The proposed architecture as shown in Fig.5.4 is composed of three row wise1-D DWT modules (R WT1, R WT2 and R WT3) and two column wise 1-D DWT modules (C WT1 and C WT2). In normal CDF (2,2) implementation, first all the rows are processed then all the columns are processed. So, for parallel processing column processor not only requires present two processed row elements but also next processed row; in order to supply future row processed elements for column processor, extra row processor is used which not only avoids extra line buffering at column processor but also decomposes the image in exactly  $N^2/4$  cycles. Therefore, nine input samples are required simultaneously in each internal working clock cycle with four sub bands coefficients generated synchronously. R WT1 module requires even-row-even-column, even-row-odd column, even-row-next even column and R\_WT2 module requires odd-row-even-column, odd-row-odd column, odd-rownext even column and R\_WT3 requires next even-row-even-column, next even-row-odd column, next even-row-next even column. R\_WT1, R\_WT2 and R\_WT3 row processors operates in parallel and produces low frequency and high frequency components simultaneously, then column processors C\_WT1 and C WT2 takes low frequency components and high frequency components from row processors respectively and generates LL,LH,HL and HH components in the same clock cycle. The architecture of row processors can be designed by directly mapping the lifting factorization of CDF (2,2) wavelet, which can also be extended to that of column processor.

To increase the level of decomposition of the image the architecture can be modified to Fig. 5.2. In Fig.5.2 transform module is replaced with proposed architecture and remaining modules are exactly same as before. As the level of decomposition increases the compression ratio increases.

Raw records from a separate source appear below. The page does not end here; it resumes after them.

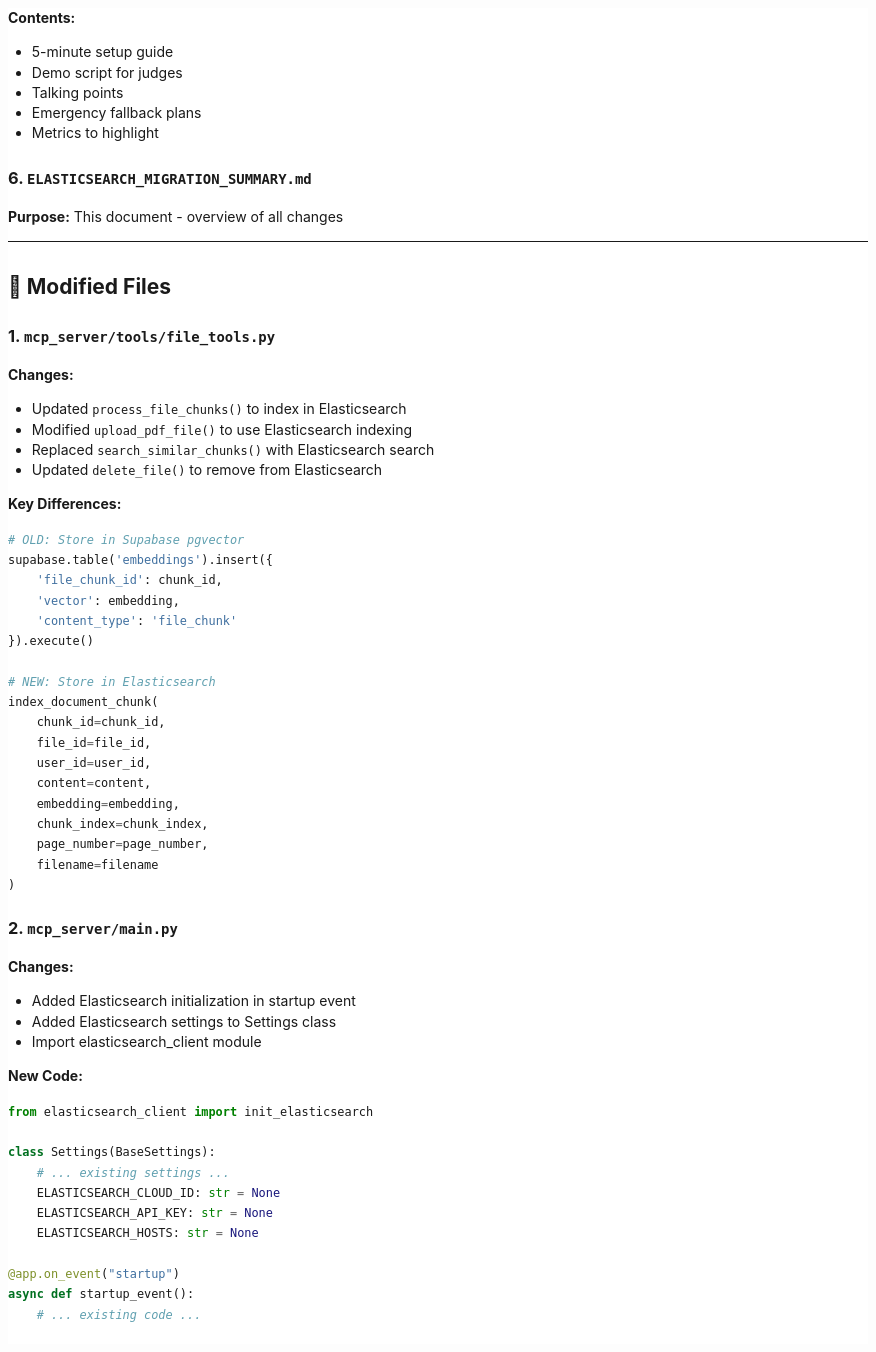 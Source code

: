 **Contents:**
- 5-minute setup guide
- Demo script for judges
- Talking points
- Emergency fallback plans
- Metrics to highlight

### 6. `ELASTICSEARCH_MIGRATION_SUMMARY.md`
**Purpose:** This document - overview of all changes

---

## 🔧 Modified Files

### 1. `mcp_server/tools/file_tools.py`

**Changes:**
- Updated `process_file_chunks()` to index in Elasticsearch
- Modified `upload_pdf_file()` to use Elasticsearch indexing
- Replaced `search_similar_chunks()` with Elasticsearch search
- Updated `delete_file()` to remove from Elasticsearch

**Key Differences:**
```python
# OLD: Store in Supabase pgvector
supabase.table('embeddings').insert({
    'file_chunk_id': chunk_id,
    'vector': embedding,
    'content_type': 'file_chunk'
}).execute()

# NEW: Store in Elasticsearch
index_document_chunk(
    chunk_id=chunk_id,
    file_id=file_id,
    user_id=user_id,
    content=content,
    embedding=embedding,
    chunk_index=chunk_index,
    page_number=page_number,
    filename=filename
)
```

### 2. `mcp_server/main.py`

**Changes:**
- Added Elasticsearch initialization in startup event
- Added Elasticsearch settings to Settings class
- Import elasticsearch_client module

**New Code:**
```python
from elasticsearch_client import init_elasticsearch

class Settings(BaseSettings):
    # ... existing settings ...
    ELASTICSEARCH_CLOUD_ID: str = None
    ELASTICSEARCH_API_KEY: str = None
    ELASTICSEARCH_HOSTS: str = None

@app.on_event("startup")
async def startup_event():
    # ... existing code ...
    
```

# CHAPTER 6 IMPLEMENTATION

An improved parallel architecture for implementing 2D-DWT of CDF (2, 2) is proposed in this thesis. First the proposed architecture is tested using MATLAB software, then the hardware implementation of tested architecture is implemented on FPGA using VHDL language.

In this chapter, algorithm for CDF (2, 2) wavelet is briefly explained, then its software implementation and results. Finally its hardware implementation on FPGA and simulation results obtained using Modelsim are explained.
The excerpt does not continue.